Joseph O’Brien
Joseph O’Brien didn’t say too much at our first encounter, he seemed to be more intent on digging to the bottom of his cereal bowl than on exchanging pleasantries with a complete stranger, which is perfectly understandable when you are but a promising yearling. He did appear to cock an ear when his dad started talking about plans for some of the horses that we had just seen wend their way up the hill at Carriganog from the far side of the kitchen table, mind you. Also perfectly understandable.
You know that you are majoring more on experience than on youthful exuberance when your own generation’s offspring become the story. Joseph’s cognitive senses probably weren’t developed sufficiently to allow him fully appreciate the significance of Dancing Sunset’s victory in the Royal Whip Stakes at The Curragh on 13th August 1994 – his father’s first Group race win as a trainer – but it is ironic that, 16 years later almost to the day, in the Desmond Stakes last Thursday evening at Leopardstown, Beethoven carried O’Brien the younger to his own maiden Group race victory as a rider.

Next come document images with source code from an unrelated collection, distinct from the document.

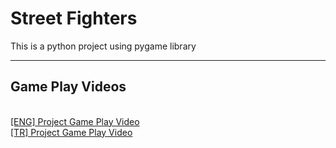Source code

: # Street Fighters
 This is a python project using pygame library
<hr/>
<h2 styles = "font-size:50px">Game Play Videos</h2>
<br/>
<a href="https://www.youtube.com/watch?v=Y6bpt4ww3iQ">[ENG] Project Game Play Video</a>
<br/>
<a href="https://www.youtube.com/watch?v=G_B7zalNZvE">[TR] Project Game Play Video</a>
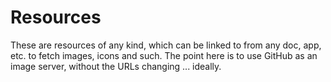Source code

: # Resources

These are resources of any kind, which can be linked to from any doc, app, etc. to fetch images, icons and such. The point here is to use GitHub as an image server, without the URLs changing ... ideally.

<!-- |||
|:-|:-|
||![/logo/angular.svg](/logo/angular.svg)| 
||![/logo/angular.svg](/logo/react.svg)| -->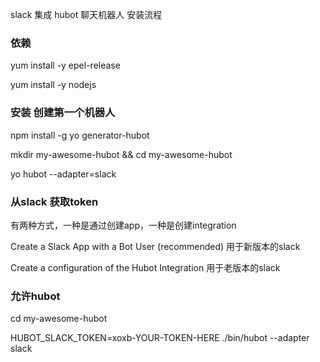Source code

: slack 集成 hubot 聊天机器人 安装流程

### 依赖

yum install -y epel-release

yum install -y nodejs

### 安装 创建第一个机器人

npm install -g yo generator-hubot

mkdir my-awesome-hubot && cd my-awesome-hubot

yo hubot --adapter=slack

### 从slack 获取token

有两种方式，一种是通过创建app，一种是创建integration

Create a Slack App with a Bot User (recommended)  用于新版本的slack

Create a configuration of the Hubot Integration   用于老版本的slack


### 允许hubot

cd my-awesome-hubot

HUBOT_SLACK_TOKEN=xoxb-YOUR-TOKEN-HERE ./bin/hubot --adapter slack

And just as Aidan’s first was as inevitable as sunset, so Joseph’s first had long since been a case of when rather than if. While racing’s chronicles tell you most emphatically that impeccable breeding does not automatically beget instant success, it also tells you that it is no hindrance. It is always difficult to know where nature ends and where nurture begins. Bred in the purple, it is probable that Joseph O’Brien was blessed with an innate understanding of horses before he left the maternity ward, and that that understanding has been nurtured and honed over the last 17 years by a couple of parents who know a thing or two about equinity.
It is difficult to believe that it is less than 15 months since Joseph had his first ride on a racecourse – Coat Of Arms in a handicap at The Curragh (“chased leaders, ridden, no impression”) – because already he is very good. His range of talents were broadcast really for the first time in full technicolour on terrestrial television at the Galway Festival last month. On Robin Hood in the juvenile maiden on the opening evening of the Festival, he led from flagfall. He kicked on early, set a pace to suit his own horse, kicked off the home turn and held enough in reserve to repel the late challenge of Tashqeel, switching his whip from left to right with a sleight of hand of which a three-card-trick man would have been proud.
On Dusty Trail in the 12-furlong handicap on Thursday, he did it from behind, took a tug early, got his horse settled in mid-division on the inside, saved every inch of ground around Ballybrit’s tight undulating circuit, held onto the rail until early in the home straight before driving his horse home to get up and win by the minimum margin and land a 25/1 win that seemed to surprise punters, bookmakers and connections alike. On Rajik in the 12-furlong handicap on Friday evening, he must have been fully five lengths behind Natural High with a furlong to run before he pulled the Charlie Swan-trained gelding to the outside and drove him up to win going away.
Even when he got beaten on Luttrell Lady in the one-mile handicap on Thursday, he must have talked a good game behind closed doors at the ensuing stewards’ inquiry because the authorities awarded the mare the race, a decision that was subsequently reversed on appeal. And when he just failed to make all on Battleoftrafalgar in the 12-furlong maiden on Friday, going down by a head to Raffaello Santi, ridden by his uncle Pat Smullen, he lost no caste. Pat Smullen is one of the most accomplished riders that you will find in any weigh room anywhere in the world these days, yet if you had been told that one of the helmetted riders involved in that toe-to-toe was a multiple champion jockey and the other was a 7lb claimer, you would have been hard-pressed to tell which was which.
The youngster seems to have all the raw artillery already: judgement of pace, strength in a finish, tactical awareness and a cool head both in and out of the saddle, and he is certain to get even better as he gains in experience. Of course, the fact that he is Aidan O’Brien’s son brings with it a bevy of opportunities that would be difficult to otherwise attain – it is not every rider who gets to ride at Royal Ascot less than a month after he has ridden in public for the first time. That said, as in all walks of life, it is one thing being afforded the opportunity, it is quite another having the wherewithal and the ability to exploit it.
Signs are that Joseph’s talents are being recognised and rewarded beyond Ballydoyle’s gates. He has ridden for 41 different trainers already this season, his four ‘winners’ at Galway were for four different trainers and ten of his 16 winners to date this season have been for outside yards. He will always be Aidan and Anne Marie O’Brien’s son, but at some point in his career Ruby Walsh became better known as himself than as his father’s son and, all things being equal, that point is not too far off now for Joseph O’Brien.